--- START ---

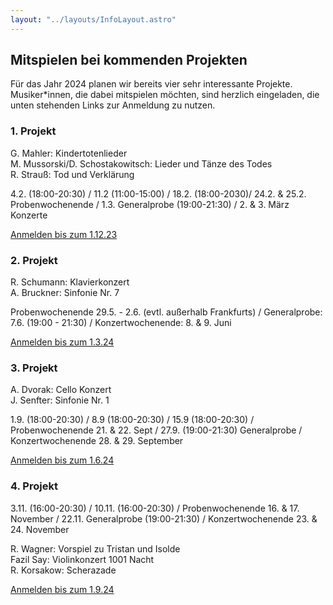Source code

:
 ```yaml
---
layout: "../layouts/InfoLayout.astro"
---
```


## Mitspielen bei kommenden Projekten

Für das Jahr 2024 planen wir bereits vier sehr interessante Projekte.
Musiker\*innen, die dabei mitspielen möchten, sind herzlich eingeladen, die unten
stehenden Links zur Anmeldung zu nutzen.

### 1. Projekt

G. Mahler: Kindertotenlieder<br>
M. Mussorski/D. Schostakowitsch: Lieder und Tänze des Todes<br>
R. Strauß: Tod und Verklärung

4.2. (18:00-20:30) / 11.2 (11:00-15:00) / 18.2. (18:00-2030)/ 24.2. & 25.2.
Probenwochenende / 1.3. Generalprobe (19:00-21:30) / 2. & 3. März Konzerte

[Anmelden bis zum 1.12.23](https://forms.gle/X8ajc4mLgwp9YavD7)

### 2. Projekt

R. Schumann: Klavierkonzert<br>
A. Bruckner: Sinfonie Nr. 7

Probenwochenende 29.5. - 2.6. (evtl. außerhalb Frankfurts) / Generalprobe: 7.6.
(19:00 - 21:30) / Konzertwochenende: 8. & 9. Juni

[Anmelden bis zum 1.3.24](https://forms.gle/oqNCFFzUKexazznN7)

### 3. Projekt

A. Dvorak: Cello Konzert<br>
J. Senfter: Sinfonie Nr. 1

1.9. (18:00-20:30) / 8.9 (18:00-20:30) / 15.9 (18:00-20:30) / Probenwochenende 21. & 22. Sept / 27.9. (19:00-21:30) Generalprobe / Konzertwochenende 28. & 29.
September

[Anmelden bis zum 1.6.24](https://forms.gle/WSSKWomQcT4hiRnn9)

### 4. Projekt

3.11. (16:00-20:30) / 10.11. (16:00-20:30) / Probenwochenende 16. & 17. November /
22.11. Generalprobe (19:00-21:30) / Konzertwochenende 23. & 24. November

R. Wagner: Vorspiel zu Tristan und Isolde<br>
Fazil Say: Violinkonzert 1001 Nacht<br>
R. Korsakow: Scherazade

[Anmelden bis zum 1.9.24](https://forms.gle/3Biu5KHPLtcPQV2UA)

--- END ---

Your answer should be the lines from the opening of the records through the line with "Probenwochenende / 1.3.", both ends retyped exactly and pictures left out.

RESULT OF THIS EXERCISE:
Source code

:
 ```yaml
---
layout: "../layouts/InfoLayout.astro"
---
```


## Mitspielen bei kommenden Projekten

Für das Jahr 2024 planen wir bereits vier sehr interessante Projekte.
Musiker\*innen, die dabei mitspielen möchten, sind herzlich eingeladen, die unten
stehenden Links zur Anmeldung zu nutzen.

### 1. Projekt

G. Mahler: Kindertotenlieder<br>
M. Mussorski/D. Schostakowitsch: Lieder und Tänze des Todes<br>
R. Strauß: Tod und Verklärung

4.2. (18:00-20:30) / 11.2 (11:00-15:00) / 18.2. (18:00-2030)/ 24.2. & 25.2.
Probenwochenende / 1.3. Generalprobe (19:00-21:30) / 2. & 3. März Konzerte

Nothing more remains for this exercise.